One Nation, Under Gods is crammed with enthralling tales of dissenters and outliers reinventing religious traditions to make sense of their often desperate circumstances. Sikhs driven out of Bellingham, Washington, by rioters later became key litigants in challenges to racial restrictions on citizenship. Nineteenth-century Chinese immigrants, reviled by whites, reshaped the American cities of the West. Each chapter ends on a similarly hopeful note—a narrative tic that sometimes has the unintended effect of downplaying the subjugation and horrors people faced in favor of accounts of religious reinvention.
The book also restores women’s negotiations for power and influence within and without dominant faiths as a key force in shaping our religious history. Witchcraft was a spiritual equalizer, “providing religious authority outside social structures that were inevitably defined at the time by class and gender.” During the Salem witch trials, Tituba, a West Indian slave, survived the purge of so-called witches by improvising “a new idiom of resistance”: To her interrogators, she spun elaborate stories of the devil that resonated with and confirmed what they already believed. Tituba took control of her own story, while other women who transgressed the norms of Puritan society burned at the stake.
Thomas Jefferson enshrined his ideas about religious pluralism in his own wide-ranging library. When Congress, wary of his collection’s religious eclecticism, debated incorporating it into the Library of Congress, Jefferson asserted that all testaments of faith were valid and must be allowed in recognition of the disestablishment clause.

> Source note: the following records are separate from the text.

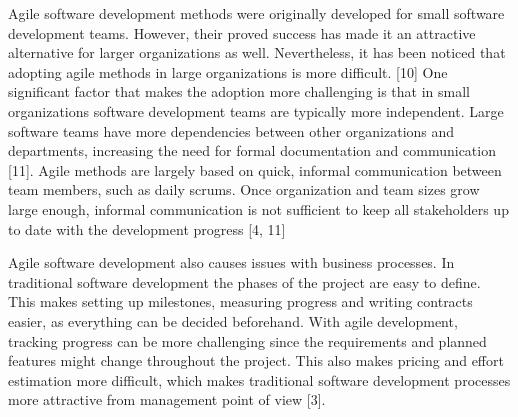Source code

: Agile software development methods were originally developed for small
software development teams. However, their proved success has made it an
attractive alternative for larger organizations as well. Nevertheless,
it has been noticed that adopting agile methods in large organizations
is more difficult. [10] One significant factor
that makes the adoption more challenging is that in small organizations
software development teams are typically more independent. Large
software teams have more dependencies between other organizations
and departments, increasing the need for formal documentation and
communication [11]. Agile methods are largely based
on quick, informal communication between team members, such as daily
scrums. Once organization and team sizes grow large enough, informal
communication is not sufficient to keep all stakeholders up to date with
the development progress [4, 11]

Agile software development also causes issues with business processes.
In traditional software development the phases of the project are easy
to define. This makes setting up milestones, measuring progress and
writing contracts easier, as everything can be decided beforehand. With
agile development, tracking progress can be more challenging since the
requirements and planned features might change throughout the project.
This also makes pricing and effort estimation more difficult, which
makes traditional software development processes more attractive from
management point of view [3].
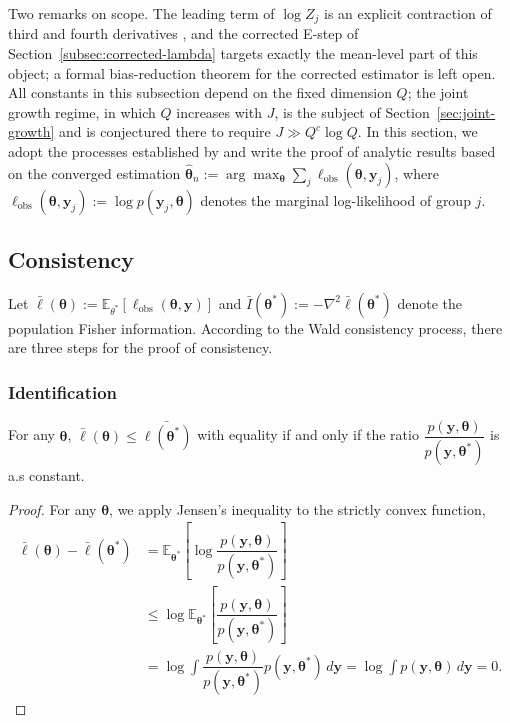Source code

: Two remarks on scope. The leading term of $\log Z_{j}$ is an explicit contraction of third and fourth derivatives \citep{ShunMcCullagh1995}, and the corrected E-step of Section~\ref{subsec:corrected-lambda} targets exactly the mean-level part of this object; a formal bias-reduction theorem for the corrected estimator is left open. All constants in this subsection depend on the fixed dimension $Q$; the joint growth regime, in which $Q$ increases with $J$, is the subject of Section~\ref{sec:joint-growth} and is conjectured there to require $J\gg Q^{c}\log Q$.
\fi
\iffalse
In this section, we adopt the processes established by \citet{Cui2026} and write the proof of analytic results based on the converged estimation $\hat{\bm{\theta}}_{n}:=\arg\max_{\bm{\theta}}\sum_{j}\ell_{\text{obs}}(\bm{\theta}, \bm{y}_{j})$, where $\ell_{\text{obs}}(\bm{\theta}, \bm{y}_{j}):=\log p(\bm{y}_{j}, \bm{\theta})$ denotes the marginal log-likelihood of group $j$.

\subsection{Consistency}

Let $\bar{\ell}(\bm{\theta}):=\mathbb{E}_{\theta^{*}}[\ell_{\text{obs}}(\bm{\theta},\bm{y})]$ and $\bar{I}(\bm{\theta}^{*}):=-\nabla^{2}\bar{\ell}(\bm{\theta}^{*})$ denote the population Fisher information. According to the Wald consistency process, there are three steps for the proof of consistency.

\subsubsection{Identification}

\begin{lemma}
    For any $\bm{\theta}$, $\bar{\ell}(\bm{\theta})\leq \bar{\ell(\bm{\theta^{*}})}$ with equality if and only if the ratio $\dfrac{p(\bm{y},\bm{\theta})}{p(\bm{y},\bm{\theta}^{*})}$ is a.s  constant.
    \label{lem:identification1}
\end{lemma}

\begin{proof}
    For any $\bm{\theta}$, we apply Jensen's inequality to the strictly convex function,
    \begin{align*}
        \bar{\ell}(\bm{\theta})-\bar{\ell}(\bm{\theta}^{*})&=\mathbb{E}_{\bm{\theta}^{*}}\left[\log \dfrac{p(\bm{y},\bm{\theta})}{p(\bm{y},\bm{\theta}^{*})}\right]\\
        &\leq \log \mathbb{E}_{\bm{\theta}^{*}}\left[ \dfrac{p(\bm{y},\bm{\theta})}{p(\bm{y},\bm{\theta}^{*})}\right]\\
        &=\log \int \dfrac{p(\bm{y},\bm{\theta})}{p(\bm{y},\bm{\theta}^{*})}p(\bm{y},\bm{\theta}^{*})\,d\bm{y}=\log \int p(\bm{y},\bm{\theta})\,d\bm{y}=0.
    \end{align*}
\end{proof}

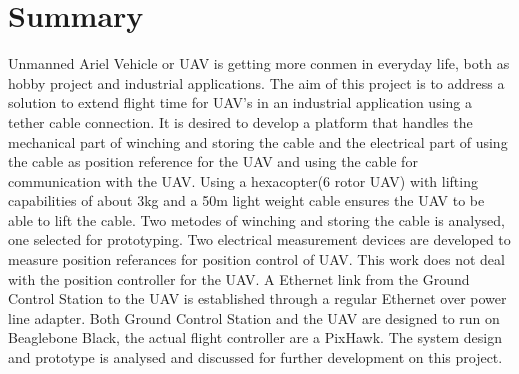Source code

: \chapter{Summary}
Unmanned Ariel Vehicle or UAV is getting more conmen in everyday life, both as hobby project and industrial applications. The aim of this project is to address a solution to extend flight time for UAV's in an industrial application using a tether cable connection. It is desired to develop a platform that handles the mechanical part of winching and storing the cable and the electrical part of using the cable as position reference for the UAV and using the cable for communication with the UAV.
Using a hexacopter(6 rotor UAV) with lifting capabilities of about 3kg and a 50m light weight cable ensures the UAV to be able to lift the cable.
Two metodes of winching and storing the cable is analysed, one selected for prototyping.
Two electrical measurement devices are developed to measure position referances for position control of UAV. This work does not deal with the position controller for the UAV.
A Ethernet link from the Ground Control Station to the UAV is established through a regular Ethernet over power line adapter.
Both Ground Control Station and the UAV are designed to run on Beaglebone Black, the actual flight controller are a PixHawk.
The system design and prototype is analysed and discussed for further development on this project.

Manseau’s book likewise represents a remarkable gathering of American spiritual voices. Much more than a simple catalogue of diversity, One Nation, Under Gods is a stunning history of religious cross-pollination. Religions “exist only in relation to each other,” Manseau writes. “They change and grow, live and die, through adaptation, competition, imitation and assimilation.” And that process, in a sense, is the hidden American gospel, grounded in a chance encounter on a hill in upstate New York.
Tanya Erzen is a Soros Justice Fellow and an associate professor of religion at the University of Puget Sound.